Department of Neurology, Chiba Aoba Municipal Hospital, Chiba, Japan.
BMC Neurol. 2024 Nov 14;24(1):446. doi: 10.1186/s12883-024-03950-3.
This case report presents the case of a patient with P369S and R408Q variants in the MEFV gene who exhibited clinical features of Kikuchi disease and Mollaret meningitis. Furthermore, it discusses colchicine as a new potential treatment option for Kikuchi disease-associated meningitis.
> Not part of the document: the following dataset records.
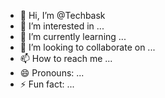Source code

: - 👋 Hi, I’m @Techbask
- 👀 I’m interested in ...
- 🌱 I’m currently learning ...
- 💞️ I’m looking to collaborate on ...
- 📫 How to reach me ...
- 😄 Pronouns: ...
- ⚡ Fun fact: ...

<!---
Techbask/Techbask is a ✨ special ✨ repository because its `README.md` (this file) appears on your GitHub profile.
You can click the Preview link to take a look at your changes.
--->
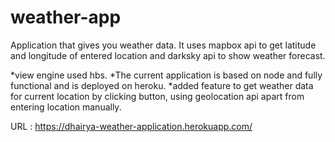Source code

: # weather-app
Application that gives you weather data.
It uses mapbox api to get latitude and longitude of entered location and darksky api to show weather forecast.

*view engine used hbs.
*The current application is based on node and fully functional and is deployed on heroku.
*added feature to get weather data for current location by clicking button, using geolocation api apart from entering location manually.

URL :
https://dhairya-weather-application.herokuapp.com/

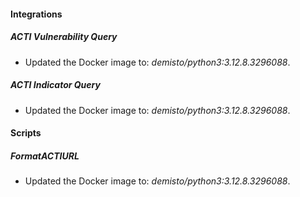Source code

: 
#### Integrations

##### ACTI Vulnerability Query

- Updated the Docker image to: *demisto/python3:3.12.8.3296088*.

##### ACTI Indicator Query

- Updated the Docker image to: *demisto/python3:3.12.8.3296088*.


#### Scripts

##### FormatACTIURL

- Updated the Docker image to: *demisto/python3:3.12.8.3296088*.

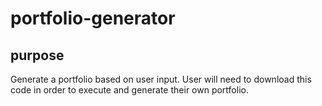 # portfolio-generator

## purpose
Generate a portfolio based on user input. User will need to download this code in order to execute and generate their own portfolio.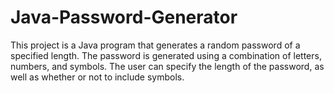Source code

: # Java-Password-Generator
This project is a Java program that generates a random password of a specified length. The password is generated using a combination of letters, numbers, and symbols. The user can specify the length of the password, as well as whether or not to include symbols.
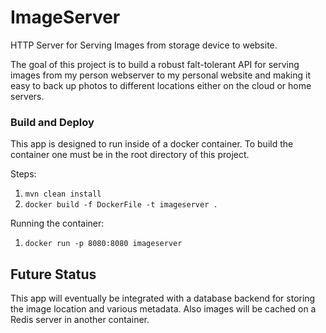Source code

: # ImageServer
HTTP Server for Serving Images from storage device to website. 

The goal of this project is to build a robust falt-tolerant API for serving images from my person webserver to my personal website
and making it easy to back up photos to different locations either on the cloud or home servers.


### Build and Deploy
This app is designed to run inside of a docker container. To build the container one must be in the root directory of this project.

Steps:
  1. `mvn clean install`
  2. `docker build -f DockerFile -t imageserver .`

Running the container:
  1. `docker run -p 8080:8080 imageserver`


## Future Status
This app will eventually be integrated with a database backend for storing the image location and various metadata. Also images will be
cached on a Redis server in another container.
A 41-year-old Japanese woman presented with fever and headache. She had nuchal rigidity and bilateral cervical lymphadenopathies. Her past medical history included multiple episodes of aseptic meningitis and cervical lymphadenopathy for more than twenty years. Lumbar puncture showed increased lymphocytes and IL-6 level and pathognomonic Mollaret cells. Excisional lymph node biopsy revealed histiocytic necrotizing lymphadenitis, confirming the diagnosis of Kikuchi disease. Subsequently, her recurrent Kikuchi disease and meningitis were successfully treated with colchicine. Furthermore, genetic analysis of the MEFV gene revealed heterozygous P369S/R408Q variants in exon 3.
Mollaret meningitis can be associated with Kikuchi disease, and recurrence of both conditions may be suppressed by colchicine when these two coexist.
本病例报告介绍了一位 MEFV 基因 P369S 和 R408Q 变异的患者,其表现出了 Kikuchi 病和 Mollaret 脑膜炎的临床特征。此外,还讨论了秋水仙碱作为治疗 Kikuchi 病相关脑膜炎的新潜在治疗选择。
一名 41 岁的日本女性因发热和头痛就诊。她有颈项强直和双侧颈淋巴结肿大。她的既往病史包括多次无菌性脑膜炎和颈淋巴结病超过二十年。腰椎穿刺显示淋巴细胞增多和 IL-6 水平升高,并有特征性的 Mollaret 细胞。切除性淋巴结活检显示组织细胞性坏死性淋巴结炎,确诊为 Kikuchi 病。随后,她的复发性 Kikuchi 病和脑膜炎通过秋水仙碱成功治疗。此外,MEFV 基因的基因分析显示外显子 3 存在杂合 P369S/R408Q 变异。
Mollaret 脑膜炎可与 Kikuchi 病相关,当这两种情况共存时,秋水仙碱可能会抑制两种疾病的复发。